Era un revolucionario de cuerpo entero. Era un hombre que despreciaba la pasión por las mujeres, si alguno había caído en ella. Un hombre que no probaba ni una gota de licor, porque quería tener la mente clara para dirigir hombres, manejar explosivos y tomar decisiones. Las realidades de las celdas de prisión y habitaciones «sobre la marcha» como aquella en que estábamos le habían vuelto desdeñoso para tópicos y banalidades. Sin embargo, de la cabecera de su cama colgaba un crucifijo como antiguo recuerdo de la adolescencia y para no romper el último hilo de unión con una Iglesia que le había acusado y repudiado. Era hombre de cosas concretas, de realidades, en el campo revolucionario, y su entrada en la escena de Dublín señaló el primer intento serio de resucitar la Hermandad Republicana Irlandesa.

Se llamaba Dan Sweeney el Largo.

No había entre nosotros ni uno solo que no se hubiera alimentado de la sangre que él derramó.

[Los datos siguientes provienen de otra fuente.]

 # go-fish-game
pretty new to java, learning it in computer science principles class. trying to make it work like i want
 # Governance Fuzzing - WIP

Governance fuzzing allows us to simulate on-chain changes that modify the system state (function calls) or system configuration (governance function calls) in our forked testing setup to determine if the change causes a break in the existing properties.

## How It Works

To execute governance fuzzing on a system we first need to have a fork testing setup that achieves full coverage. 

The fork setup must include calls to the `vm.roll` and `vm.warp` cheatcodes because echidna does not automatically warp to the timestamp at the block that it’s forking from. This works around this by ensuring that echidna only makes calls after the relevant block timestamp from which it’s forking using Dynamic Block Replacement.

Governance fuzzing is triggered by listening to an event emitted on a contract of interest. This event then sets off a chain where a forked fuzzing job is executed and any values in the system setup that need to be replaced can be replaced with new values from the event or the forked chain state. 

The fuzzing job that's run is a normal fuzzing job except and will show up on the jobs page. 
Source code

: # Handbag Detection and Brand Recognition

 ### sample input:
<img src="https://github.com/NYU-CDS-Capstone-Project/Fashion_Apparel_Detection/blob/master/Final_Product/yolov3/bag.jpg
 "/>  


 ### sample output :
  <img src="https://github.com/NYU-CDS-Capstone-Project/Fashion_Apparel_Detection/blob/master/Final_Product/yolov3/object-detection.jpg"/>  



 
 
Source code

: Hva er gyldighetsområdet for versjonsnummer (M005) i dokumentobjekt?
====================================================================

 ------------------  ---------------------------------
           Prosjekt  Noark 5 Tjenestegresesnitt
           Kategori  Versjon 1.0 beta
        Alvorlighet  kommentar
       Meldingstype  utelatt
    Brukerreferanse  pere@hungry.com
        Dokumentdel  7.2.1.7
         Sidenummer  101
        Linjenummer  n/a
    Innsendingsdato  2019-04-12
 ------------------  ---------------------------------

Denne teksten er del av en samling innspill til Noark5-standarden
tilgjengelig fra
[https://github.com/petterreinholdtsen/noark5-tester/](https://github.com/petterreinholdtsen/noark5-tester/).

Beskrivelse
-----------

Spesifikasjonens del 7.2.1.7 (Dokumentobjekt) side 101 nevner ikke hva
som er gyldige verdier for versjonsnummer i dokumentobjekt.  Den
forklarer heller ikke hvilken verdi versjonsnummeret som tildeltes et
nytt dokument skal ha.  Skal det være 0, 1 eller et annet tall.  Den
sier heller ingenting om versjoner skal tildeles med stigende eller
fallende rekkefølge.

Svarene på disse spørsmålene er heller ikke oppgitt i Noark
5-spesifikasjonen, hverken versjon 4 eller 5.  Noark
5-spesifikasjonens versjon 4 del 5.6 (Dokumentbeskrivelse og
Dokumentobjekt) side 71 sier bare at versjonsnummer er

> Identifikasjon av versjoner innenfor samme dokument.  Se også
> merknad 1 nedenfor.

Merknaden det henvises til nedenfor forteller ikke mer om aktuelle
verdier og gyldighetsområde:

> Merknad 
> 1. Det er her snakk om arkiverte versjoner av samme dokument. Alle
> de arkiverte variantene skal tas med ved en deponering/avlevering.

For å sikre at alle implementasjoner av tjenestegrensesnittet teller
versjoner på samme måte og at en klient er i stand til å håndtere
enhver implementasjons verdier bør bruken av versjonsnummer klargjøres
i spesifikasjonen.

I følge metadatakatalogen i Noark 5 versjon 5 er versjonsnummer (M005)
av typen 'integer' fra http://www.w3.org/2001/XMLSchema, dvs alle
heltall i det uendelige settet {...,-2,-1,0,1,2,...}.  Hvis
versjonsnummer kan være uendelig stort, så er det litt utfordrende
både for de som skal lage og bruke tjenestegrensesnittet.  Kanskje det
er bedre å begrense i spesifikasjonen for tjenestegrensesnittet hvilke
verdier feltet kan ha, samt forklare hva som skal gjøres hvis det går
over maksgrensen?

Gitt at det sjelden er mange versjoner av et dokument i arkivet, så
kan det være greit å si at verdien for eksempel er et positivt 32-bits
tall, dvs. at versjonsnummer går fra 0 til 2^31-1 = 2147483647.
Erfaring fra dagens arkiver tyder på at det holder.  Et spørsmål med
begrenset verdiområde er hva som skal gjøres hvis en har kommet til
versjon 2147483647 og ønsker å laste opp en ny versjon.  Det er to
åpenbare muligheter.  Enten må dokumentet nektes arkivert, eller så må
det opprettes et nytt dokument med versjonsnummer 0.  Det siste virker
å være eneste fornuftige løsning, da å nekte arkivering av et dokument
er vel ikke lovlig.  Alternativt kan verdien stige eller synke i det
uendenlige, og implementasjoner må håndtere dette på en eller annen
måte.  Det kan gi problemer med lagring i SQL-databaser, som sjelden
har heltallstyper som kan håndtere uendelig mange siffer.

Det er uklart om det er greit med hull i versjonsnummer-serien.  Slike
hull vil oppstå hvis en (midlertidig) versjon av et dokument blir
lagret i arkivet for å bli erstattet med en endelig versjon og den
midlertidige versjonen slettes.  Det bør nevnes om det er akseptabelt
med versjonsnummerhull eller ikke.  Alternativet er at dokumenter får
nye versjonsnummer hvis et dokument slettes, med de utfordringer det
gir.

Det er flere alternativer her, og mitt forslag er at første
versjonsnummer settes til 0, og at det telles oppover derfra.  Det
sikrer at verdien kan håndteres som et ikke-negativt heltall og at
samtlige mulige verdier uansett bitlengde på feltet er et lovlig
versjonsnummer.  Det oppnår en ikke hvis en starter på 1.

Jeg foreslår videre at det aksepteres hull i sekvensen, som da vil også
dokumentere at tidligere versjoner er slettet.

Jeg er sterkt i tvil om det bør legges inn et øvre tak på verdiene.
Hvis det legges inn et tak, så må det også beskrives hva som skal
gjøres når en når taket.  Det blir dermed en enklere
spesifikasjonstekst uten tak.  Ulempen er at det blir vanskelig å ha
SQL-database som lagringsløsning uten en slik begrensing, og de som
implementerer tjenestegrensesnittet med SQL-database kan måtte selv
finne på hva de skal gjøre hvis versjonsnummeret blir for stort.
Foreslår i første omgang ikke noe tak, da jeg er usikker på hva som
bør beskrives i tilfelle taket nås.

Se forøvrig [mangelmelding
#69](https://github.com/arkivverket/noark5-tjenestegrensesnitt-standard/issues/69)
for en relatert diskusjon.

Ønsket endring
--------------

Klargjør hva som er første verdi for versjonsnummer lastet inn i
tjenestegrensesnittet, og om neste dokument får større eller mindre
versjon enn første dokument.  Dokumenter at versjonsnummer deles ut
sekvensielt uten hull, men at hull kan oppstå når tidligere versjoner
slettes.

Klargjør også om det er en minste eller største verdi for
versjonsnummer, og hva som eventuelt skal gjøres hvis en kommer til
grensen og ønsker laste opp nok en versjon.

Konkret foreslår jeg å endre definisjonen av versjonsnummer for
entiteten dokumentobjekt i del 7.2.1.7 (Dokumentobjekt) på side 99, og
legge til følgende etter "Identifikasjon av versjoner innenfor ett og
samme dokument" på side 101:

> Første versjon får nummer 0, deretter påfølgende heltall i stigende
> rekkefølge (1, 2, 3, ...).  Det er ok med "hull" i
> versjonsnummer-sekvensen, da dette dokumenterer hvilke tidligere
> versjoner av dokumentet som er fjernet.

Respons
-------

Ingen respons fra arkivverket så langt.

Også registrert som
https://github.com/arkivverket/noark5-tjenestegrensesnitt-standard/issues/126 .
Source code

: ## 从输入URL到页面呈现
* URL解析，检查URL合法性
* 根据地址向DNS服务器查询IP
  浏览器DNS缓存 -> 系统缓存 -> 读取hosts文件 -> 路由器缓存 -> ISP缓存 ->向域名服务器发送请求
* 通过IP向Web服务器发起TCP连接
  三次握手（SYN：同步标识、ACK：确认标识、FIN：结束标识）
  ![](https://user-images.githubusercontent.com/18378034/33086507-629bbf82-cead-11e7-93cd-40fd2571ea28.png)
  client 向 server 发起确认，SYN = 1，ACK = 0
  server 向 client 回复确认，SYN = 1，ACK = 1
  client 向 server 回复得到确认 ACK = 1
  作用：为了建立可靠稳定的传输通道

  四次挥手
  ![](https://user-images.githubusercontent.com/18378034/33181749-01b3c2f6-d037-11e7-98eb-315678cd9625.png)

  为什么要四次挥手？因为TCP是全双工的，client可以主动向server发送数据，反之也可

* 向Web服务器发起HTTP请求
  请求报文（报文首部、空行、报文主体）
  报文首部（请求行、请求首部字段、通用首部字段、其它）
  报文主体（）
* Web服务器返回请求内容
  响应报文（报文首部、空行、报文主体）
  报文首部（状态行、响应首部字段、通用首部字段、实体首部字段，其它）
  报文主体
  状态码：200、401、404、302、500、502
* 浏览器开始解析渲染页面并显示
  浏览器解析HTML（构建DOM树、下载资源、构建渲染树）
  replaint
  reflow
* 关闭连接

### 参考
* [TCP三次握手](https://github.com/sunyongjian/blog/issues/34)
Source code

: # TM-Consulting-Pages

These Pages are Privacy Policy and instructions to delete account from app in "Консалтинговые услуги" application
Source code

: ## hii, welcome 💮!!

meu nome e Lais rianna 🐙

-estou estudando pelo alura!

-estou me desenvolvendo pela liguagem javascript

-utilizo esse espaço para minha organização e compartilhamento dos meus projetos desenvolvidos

A los veinticinco años, Largo Dan tenía el cabello completamente blanco. Su cutis reflejaba una palidez rojiza de enfermo, de persona que había vivido privada de la luz del sol. Tenía la cara como un mosaico de grietas y rendijas. El tiempo y los británicos le habían apaleado tanto que a veces se deleitaba con excentricidades cínicas. Pero nosotros le escuchábamos porque aquel hombre era revolución auténtica, real.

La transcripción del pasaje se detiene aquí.